• Exercise:
Omitting all images, transcribe the listing word for word.

• The records:
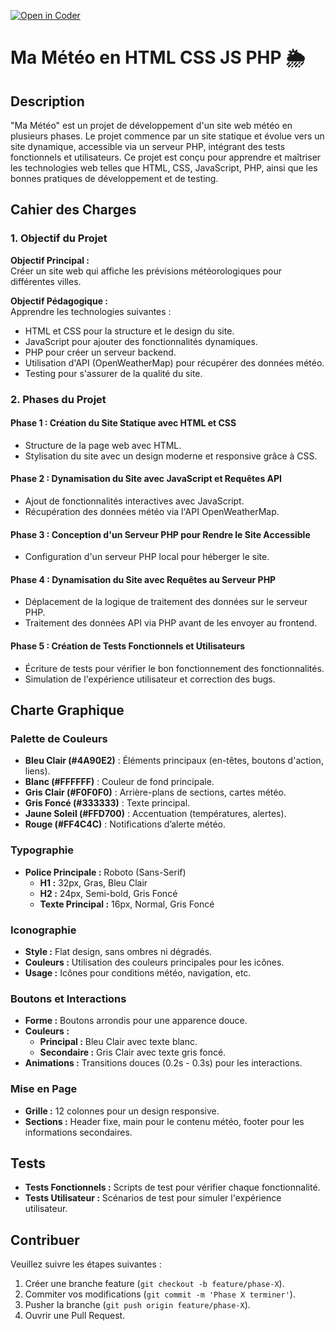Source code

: [![Open in Coder](https://coder.dafonsecaesteves.fr/open-in-coder.svg)](https://coder.dafonsecaesteves.fr/workspace)

# Ma Météo en HTML CSS JS PHP 🌦️

## Description

"Ma Météo" est un projet de développement d'un site web météo en plusieurs phases. Le projet commence par un site statique et évolue vers un site dynamique, accessible via un serveur PHP, intégrant des tests fonctionnels et utilisateurs. Ce projet est conçu pour apprendre et maîtriser les technologies web telles que HTML, CSS, JavaScript, PHP, ainsi que les bonnes pratiques de développement et de testing.

## Cahier des Charges

### 1. Objectif du Projet

**Objectif Principal :**  
Créer un site web qui affiche les prévisions météorologiques pour différentes villes.

**Objectif Pédagogique :**  
Apprendre les technologies suivantes :

- HTML et CSS pour la structure et le design du site.
- JavaScript pour ajouter des fonctionnalités dynamiques.
- PHP pour créer un serveur backend.
- Utilisation d'API (OpenWeatherMap) pour récupérer des données météo.
- Testing pour s'assurer de la qualité du site.

### 2. Phases du Projet

#### Phase 1 : Création du Site Statique avec HTML et CSS

- Structure de la page web avec HTML.
- Stylisation du site avec un design moderne et responsive grâce à CSS.

#### Phase 2 : Dynamisation du Site avec JavaScript et Requêtes API

- Ajout de fonctionnalités interactives avec JavaScript.
- Récupération des données météo via l'API OpenWeatherMap.

#### Phase 3 : Conception d'un Serveur PHP pour Rendre le Site Accessible

- Configuration d'un serveur PHP local pour héberger le site.

#### Phase 4 : Dynamisation du Site avec Requêtes au Serveur PHP

- Déplacement de la logique de traitement des données sur le serveur PHP.
- Traitement des données API via PHP avant de les envoyer au frontend.

#### Phase 5 : Création de Tests Fonctionnels et Utilisateurs

- Écriture de tests pour vérifier le bon fonctionnement des fonctionnalités.
- Simulation de l'expérience utilisateur et correction des bugs.

## Charte Graphique

### Palette de Couleurs

- **Bleu Clair (#4A90E2)** : Éléments principaux (en-têtes, boutons d'action, liens).
- **Blanc (#FFFFFF)** : Couleur de fond principale.
- **Gris Clair (#F0F0F0)** : Arrière-plans de sections, cartes météo.
- **Gris Foncé (#333333)** : Texte principal.
- **Jaune Soleil (#FFD700)** : Accentuation (températures, alertes).
- **Rouge (#FF4C4C)** : Notifications d’alerte météo.

### Typographie

- **Police Principale :** Roboto (Sans-Serif)
  - **H1 :** 32px, Gras, Bleu Clair
  - **H2 :** 24px, Semi-bold, Gris Foncé
  - **Texte Principal :** 16px, Normal, Gris Foncé

### Iconographie

- **Style :** Flat design, sans ombres ni dégradés.
- **Couleurs :** Utilisation des couleurs principales pour les icônes.
- **Usage :** Icônes pour conditions météo, navigation, etc.

### Boutons et Interactions

- **Forme :** Boutons arrondis pour une apparence douce.
- **Couleurs :**
  - **Principal :** Bleu Clair avec texte blanc.
  - **Secondaire :** Gris Clair avec texte gris foncé.
- **Animations :** Transitions douces (0.2s - 0.3s) pour les interactions.

### Mise en Page

- **Grille :** 12 colonnes pour un design responsive.
- **Sections :** Header fixe, main pour le contenu météo, footer pour les informations secondaires.

## Tests

- **Tests Fonctionnels :** Scripts de test pour vérifier chaque fonctionnalité.
- **Tests Utilisateur :** Scénarios de test pour simuler l'expérience utilisateur.

## Contribuer

Veuillez suivre les étapes suivantes :

1. Créer une branche feature (`git checkout -b feature/phase-X`).
2. Commiter vos modifications (`git commit -m 'Phase X terminer'`).
3. Pusher la branche (`git push origin feature/phase-X`).
4. Ouvrir une Pull Request.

• Answer section:
Source code

: [![Open in Coder](https://coder.dafonsecaesteves.fr/open-in-coder.svg)](https://coder.dafonsecaesteves.fr/workspace)

# Ma Météo en HTML CSS JS PHP 🌦️

## Description

"Ma Météo" est un projet de développement d'un site web météo en plusieurs phases. Le projet commence par un site statique et évolue vers un site dynamique, accessible via un serveur PHP, intégrant des tests fonctionnels et utilisateurs. Ce projet est conçu pour apprendre et maîtriser les technologies web telles que HTML, CSS, JavaScript, PHP, ainsi que les bonnes pratiques de développement et de testing.

## Cahier des Charges

### 1. Objectif du Projet

**Objectif Principal :**  
Créer un site web qui affiche les prévisions météorologiques pour différentes villes.

**Objectif Pédagogique :**  
Apprendre les technologies suivantes :

- HTML et CSS pour la structure et le design du site.
- JavaScript pour ajouter des fonctionnalités dynamiques.
- PHP pour créer un serveur backend.
- Utilisation d'API (OpenWeatherMap) pour récupérer des données météo.
- Testing pour s'assurer de la qualité du site.

### 2. Phases du Projet

#### Phase 1 : Création du Site Statique avec HTML et CSS

- Structure de la page web avec HTML.
- Stylisation du site avec un design moderne et responsive grâce à CSS.

#### Phase 2 : Dynamisation du Site avec JavaScript et Requêtes API

- Ajout de fonctionnalités interactives avec JavaScript.
- Récupération des données météo via l'API OpenWeatherMap.

#### Phase 3 : Conception d'un Serveur PHP pour Rendre le Site Accessible

- Configuration d'un serveur PHP local pour héberger le site.

#### Phase 4 : Dynamisation du Site avec Requêtes au Serveur PHP

- Déplacement de la logique de traitement des données sur le serveur PHP.
- Traitement des données API via PHP avant de les envoyer au frontend.

#### Phase 5 : Création de Tests Fonctionnels et Utilisateurs

- Écriture de tests pour vérifier le bon fonctionnement des fonctionnalités.
- Simulation de l'expérience utilisateur et correction des bugs.

## Charte Graphique

### Palette de Couleurs

- **Bleu Clair (#4A90E2)** : Éléments principaux (en-têtes, boutons d'action, liens).
- **Blanc (#FFFFFF)** : Couleur de fond principale.
- **Gris Clair (#F0F0F0)** : Arrière-plans de sections, cartes météo.
- **Gris Foncé (#333333)** : Texte principal.
- **Jaune Soleil (#FFD700)** : Accentuation (températures, alertes).
- **Rouge (#FF4C4C)** : Notifications d’alerte météo.

### Typographie

- **Police Principale :** Roboto (Sans-Serif)
  - **H1 :** 32px, Gras, Bleu Clair
  - **H2 :** 24px, Semi-bold, Gris Foncé
  - **Texte Principal :** 16px, Normal, Gris Foncé

### Iconographie

- **Style :** Flat design, sans ombres ni dégradés.
- **Couleurs :** Utilisation des couleurs principales pour les icônes.
- **Usage :** Icônes pour conditions météo, navigation, etc.

### Boutons et Interactions

- **Forme :** Boutons arrondis pour une apparence douce.
- **Couleurs :**
  - **Principal :** Bleu Clair avec texte blanc.
  - **Secondaire :** Gris Clair avec texte gris foncé.
- **Animations :** Transitions douces (0.2s - 0.3s) pour les interactions.

### Mise en Page

- **Grille :** 12 colonnes pour un design responsive.
- **Sections :** Header fixe, main pour le contenu météo, footer pour les informations secondaires.

## Tests

- **Tests Fonctionnels :** Scripts de test pour vérifier chaque fonctionnalité.
- **Tests Utilisateur :** Scénarios de test pour simuler l'expérience utilisateur.

## Contribuer

Veuillez suivre les étapes suivantes :

1. Créer une branche feature (`git checkout -b feature/phase-X`).
2. Commiter vos modifications (`git commit -m 'Phase X terminer'`).
3. Pusher la branche (`git push origin feature/phase-X`).
4. Ouvrir une Pull Request.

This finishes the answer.